Assuming you have already completed the steps for downloading the Google Cloud SDK Docker image and Registering to use Google Compute Engine as outlined in the Week 13 README, we can now proceed to learning how to use the Google Compute Engine to run our class Docker containers. There are two concurrent processes to keep track of in the rest of this Notebook. The first set of processes take place in a Web browser where you register to use the Google Compute Engine and subsequently create, monitor, and delete Virtual Instances. The second set of processes take place locally in your detached Google Cloud SDK Docker container.

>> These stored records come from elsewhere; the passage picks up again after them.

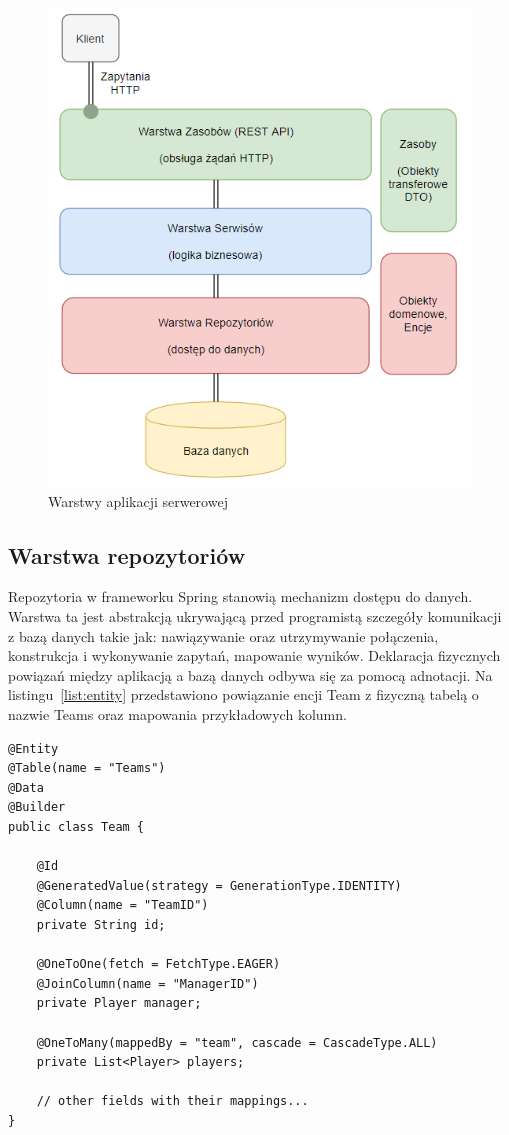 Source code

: \begin{figure}[H]
\centering
\includegraphics[width=0.5\linewidth]{06-implementacja/rys/layers.PNG}
\caption{Warstwy aplikacji serwerowej}
\label{fig:app-layers}
\end{figure}


\subsection{Warstwa repozytoriów}

Repozytoria w frameworku Spring stanowią mechanizm dostępu do danych. Warstwa ta jest abstrakcją ukrywającą przed programistą szczegóły komunikacji z bazą danych takie jak: nawiązywanie oraz utrzymywanie połączenia, konstrukcja i wykonywanie zapytań, mapowanie wyników. Deklaracja fizycznych powiązań między aplikacją a bazą danych odbywa się za pomocą adnotacji. Na listingu~\ref{list:entity} przedstawiono powiązanie encji Team z fizyczną tabelą o nazwie Teams oraz mapowania przykładowych kolumn.

\begin{lstlisting}[label=list:entity, caption=Fragment przykładowej encji, basicstyle=\footnotesize\ttfamily]
@Entity
@Table(name = "Teams")
@Data
@Builder
public class Team {

    @Id
    @GeneratedValue(strategy = GenerationType.IDENTITY)
    @Column(name = "TeamID")
    private String id;

    @OneToOne(fetch = FetchType.EAGER)
    @JoinColumn(name = "ManagerID")
    private Player manager;

    @OneToMany(mappedBy = "team", cascade = CascadeType.ALL)
    private List<Player> players;
    
    // other fields with their mappings...
}
\end{lstlisting}

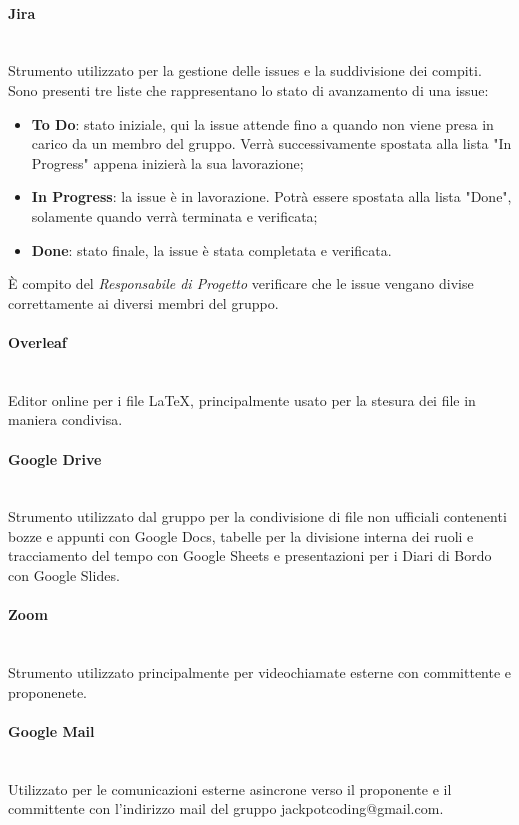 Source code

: \documentclass{article}
\begin{document}
\paragraph{Jira}~\\
Strumento utilizzato per la gestione delle issues e la suddivisione dei compiti. Sono presenti tre liste che rappresentano lo stato di avanzamento di una issue:
\begin{itemize} 
    \item\textbf{To Do}: stato iniziale, qui la issue attende fino a quando non viene presa in carico da un membro del gruppo. Verrà successivamente spostata alla lista "In Progress" appena inizierà la sua lavorazione;
    \item\textbf{In Progress}: la issue è in lavorazione. Potrà essere spostata alla lista "Done", solamente quando verrà terminata e verificata;
    \item\textbf{Done}: stato finale, la issue è stata completata e verificata.
\end{itemize}
È compito del \textit{Responsabile di Progetto} verificare che le issue vengano divise correttamente ai diversi membri del gruppo. 
\paragraph{Overleaf}~\\
Editor online per i file LaTeX, principalmente usato per la stesura dei file in maniera condivisa.
\paragraph{Google Drive}~\\
Strumento utilizzato dal gruppo per la condivisione di file non ufficiali contenenti bozze e appunti con Google Docs, tabelle per la divisione interna dei ruoli e tracciamento del tempo con Google Sheets e presentazioni per i Diari di Bordo con Google Slides. 
\paragraph{Zoom}~\\
Strumento utilizzato principalmente per videochiamate esterne con committente e proponenete.
\paragraph{Google Mail}~\\
Utilizzato per le comunicazioni esterne asincrone verso il proponente e il committente con l'indirizzo mail del gruppo jackpotcoding@gmail.com.
\end{document}
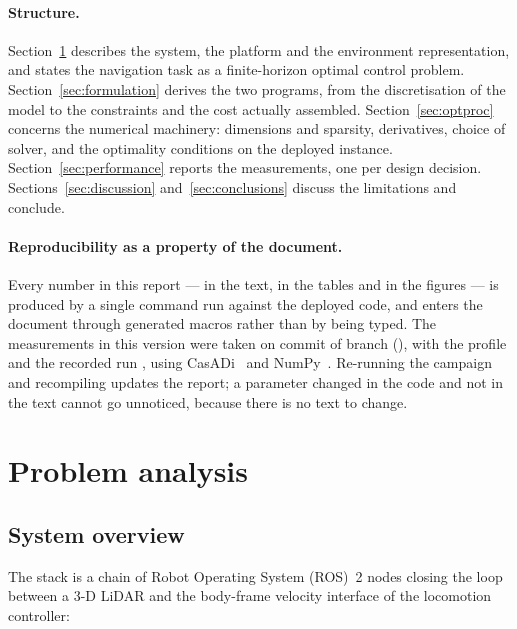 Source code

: \documentclass[11pt,a4paper]{article}
\begin{document}
\paragraph{Structure.}
Section~\ref{sec:problem} describes the system, the platform and the environment representation, and states
the navigation task as a finite-horizon optimal control problem. Section~\ref{sec:formulation} derives the
two programs, from the discretisation of the model to the constraints and the cost actually assembled.
Section~\ref{sec:optproc} concerns the numerical machinery: dimensions and sparsity, derivatives, choice of
solver, and the optimality conditions on the deployed instance. Section~\ref{sec:performance} reports the
measurements, one per design decision. Sections~\ref{sec:discussion} and~\ref{sec:conclusions} discuss the
limitations and conclude.

\paragraph{Reproducibility as a property of the document.}
\begin{sloppypar}
Every number in this report --- in the text, in the tables and in the figures --- is produced by a single
command run against the deployed code, and enters the document through generated macros rather than by being
typed. The measurements in this version were taken on commit \texttt{\resCommit} of branch
\texttt{\resBranch} (\resDate), with the profile \resProfile{} and the recorded run \resBag, using
CasADi~\resCasadi{} and NumPy~\resNumpy. Re-running the campaign and recompiling updates the report;
a parameter changed in the code and not in the text cannot go unnoticed, because there is no text to change.
\end{sloppypar}

\section{Problem analysis}
\label{sec:problem}

\subsection{System overview}
\label{sec:overview}

The stack is a chain of Robot Operating System (ROS)~2 nodes closing the loop between a 3-D LiDAR and the body-frame velocity
interface of the locomotion controller:
\end{document}
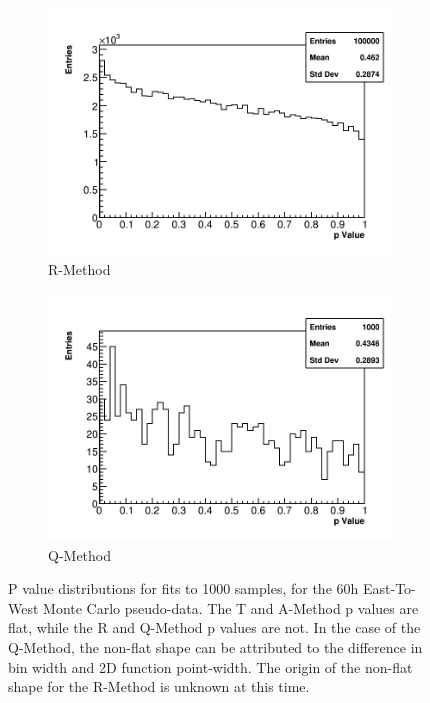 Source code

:\begin{figure}[]
    \begin{subfigure}[t]{0.45\textwidth}
        \centering
        \includegraphics[width=\textwidth]{PValues_RMethod}
        \caption{R-Method}
    \end{subfigure}
    \hspace{1mm}
    \begin{subfigure}[t]{0.45\textwidth}
        \centering
        \includegraphics[width=\textwidth]{PValues_QMethod}
        \caption{Q-Method}
    \end{subfigure}
\caption[]{P value distributions for fits to 1000 samples, for the 60h East-To-West Monte Carlo pseudo-data. The T and A-Method p values are flat, while the R and Q-Method p values are not. In the case of the Q-Method, the non-flat shape can be attributed to the difference in bin width and 2D function point-width. The origin of the non-flat shape for the R-Method is unknown at this time.}
\label{fig:pValues}
\end{figure}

Before proceeding, start Boot2Docker and at the Boot2Docker prompt, enter
docker ps -a | grep gcloud
If this command returns nothing, you should try executing this command to create and initialize the Google Cloud SDK Docker container:
docker run -it --name gcloud-config google/cloud-sdk gcloud auth login
After running this command, you should be able to see an exited Docker container.
bash-3.2$ docker ps -a | grep gcloud
7db61cac9698 google/cloud-sdk:latest "gcloud auth login" 52 seconds ago
Exited (0) 17 seconds ago gcloud-config
If this previous step fails, review the steps listed in the Week 8 README.
On the other hand, if you have one or more containers listed (most of them may have Exited) you should be ready to execute Docker commands to interact with Google Compute Engine. First, however, you might want to update the Google Cloud SDK Docker container by issuing the following command:
docker run -it --volumes-from gcloud-config google/cloud-sdk \
gcloud components update
This command may return a message that All components are up to date,
or alternatively you may be presented with a list of components along
with a prompt asking if you wish to continue. Enter Y
for yes and
allow the updates to be downloaded and installed. Once this process is
completed you should proceed to registering for access to Google Compute
Engine.
To start the first set of processes, you must register to use the Google Compute Engine. Normally this step requires payment since you are actively using compute resources owned by Google. However, we will sign up for the free sixty-day trial period. The first step is to vist Google Compute Engine in a Web browser (click the link and you should be taken to the website). You will first need to provide your Google credentials, which might require a two-phase verification (for example, Google may send a verification code to your cell phone).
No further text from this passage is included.